# LOW-POWER PARALLEL TREE ARCHITECTURE FOR FULL SEARCH BLOCK-MATCHING MOTION ESTIMATION

Siou-Shen Lin, Po-Chih Tseng, and Liang-Gee Chen

DSP/IC Design Lab, Graduate Institute of Electronics Engineering, Department of Electrical Engineering, National Taiwan University, Taipei, Taiwan E-Mail:{sslin, pctseng, lgchen}@video.ee.ntu.edu.tw

## **ABSTRACT**

In this paper, a novel low-power parallel tree architecture is proposed for full search block-matching motion estimation. The parallel tree architecture exploits the spatial data correlations between parallel candidate block searches for data sharing, which effectively eliminates huge amount of data access bandwidth while consumes fewer hardware resources compared with array-based architectures. Combining with adaptive parallel partial distortion elimination algorithm, the required average clock cycle count for each macroblock search can be greatly reduced to below 50% to achieve low-power operation. Besides, this architecture can also eliminate redundant computation without pipeline latency and excess power consumption caused by register shifting and redundant memory accessing in array-based architectures. The proposed architecture is suitable for high-end real-time portable video encoding system, which desires high-quality video but low-power consumption.

#### 1. INTRODUCTION

Motion estimation is the fundamental technique of video compression, which effectively reduces the temporal redundancy among video sequences. In order to achieve better video quality, full search block-matching algorithm (FSBMA) is usually adopted for motion estimation. The FSBMA determines the motion vector by identifying the macroblock with minimum distortion from a set of all possible candidate blocks in the search window, and therefore enables to achieve the optimal search result. However, it takes huge amount of computation to perform full search of all possible candidate blocks. Due to the huge amount of computation, motion estimation is the most power demanding kernel in a video encoding system, which usually consumes more than 50% power consumption of whole system [1].

For the portable system, lowering power consumption is one of the most critical design issues. In order to reduce computational complexity and thus lower power consumption, many fast algorithms were proposed in the literature. One category of fast algorithms proposed to effectively reduce the computation amount by fewer search positions or fewer matching samples, but it could only achieve sub-optimal search result. Another category proposed to reduce the computation amount without sacrificing the quality of motion estimation, which is referred as fast full search, such as the partial distortion elimination (PDE) [2] [3]. The principle

of PDE is to stop the accumulation of sum of absolute difference (SAD) to reduce redundant computation when the temporal accumulated SAD value is larger than recent minimum one.

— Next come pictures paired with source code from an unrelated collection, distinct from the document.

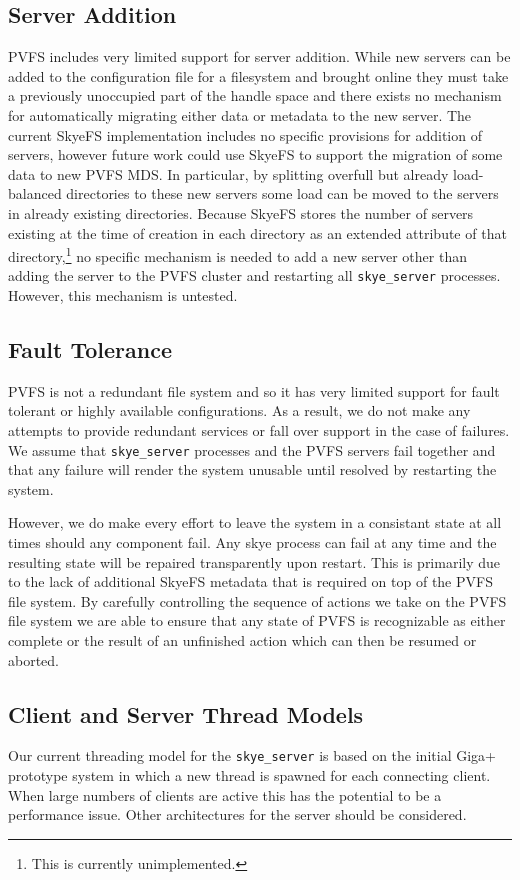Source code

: \documentclass[twocolumn,letterpaper]{article}
\newcommand{\code}[1]{\texttt{#1}}
\begin{document}
\subsection{Server Addition}
PVFS includes very limited support for server addition.  While new servers can
be added to the configuration file for a filesystem and brought online they must
take a previously unoccupied part of the handle space and there exists no
mechanism for automatically migrating either data or metadata to the new server.
The current SkyeFS implementation includes no specific provisions for addition
of servers, however future work could use SkyeFS to support the migration of
some data to new PVFS MDS.  In particular, by splitting overfull but already
load-balanced directories to these new servers some load can be moved to the
servers in already existing directories.  Because SkyeFS stores the number of
servers existing at the time of creation in each directory as an extended
attribute of that directory,\footnote{This is currently unimplemented.} no
specific mechanism is needed to add a new server other than adding the server
to the PVFS cluster and restarting all \code{skye\_\-server} processes.  However,
this mechanism is untested.

\subsection{Fault Tolerance}
PVFS is not a redundant file system and so it has very limited support for fault
tolerant or highly available configurations.  As a result, we do not make any
attempts to provide redundant services or fall over support in the case of
failures.  We assume that \code{skye\_\-server} processes and the PVFS servers fail
together and that any failure will render the system unusable until resolved by
restarting the system.

However, we do make every effort to leave the system in a consistant state at
all times should any component fail.  Any skye process can fail at any time
and the resulting state will be repaired transparently upon restart.  This is
primarily due to the lack of additional SkyeFS metadata that is required on
top of the PVFS file system.  By carefully controlling the sequence of actions
we take on the PVFS file system we are able to ensure that any state of PVFS
is recognizable as either complete or the result of an unfinished action which
can then be resumed or aborted.

\subsection{Client and Server Thread Models}
Our current threading model for the \code{skye\_\-server} is based on the
initial Giga+ prototype system in which a new thread is spawned for each
connecting client.  When large numbers of clients are active this has the
potential to be a performance issue.  Other architectures for the server
should be considered. 
\end{document}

Due to the regular data flow of FSBMA motion estimation, various array-based [4] [5] [6] [7] [8] [9]and tree-based [10] architectures were proposed. However, most of them did not exploit fast full search algorithms to further reduce the redundant computation. Although some array-based architectures [11] [12] were proposed to exploit PDE and could achieve approximate 50% average skipping ratios, there were several problems in these architectures, such as pipeline latency and excess power consumption caused by register shifting and redundant memory accessing.

In this paper, a novel parallel tree architecture is proposed for FSBMA motion estimation. The parallel tree architecture exploits the spatial data correlations between parallel candidate block searches for data sharing, which effectively eliminates huge amount of data access bandwidth while consumes fewer hardware resources compared with array-based architectures. Combining with adaptive parallel PDE algorithm, the required average clock cycle count for each macroblock search can be greatly reduced to below 50% without problems found in array-based architectures. The organization of this paper is as follows. Section 2 presents the proposed parallel tree architecture, and section 3 gives the hardware implementation results. In section 4, the comparison results with previous arts are listed, and finally, a brief conclusion is given in section 5.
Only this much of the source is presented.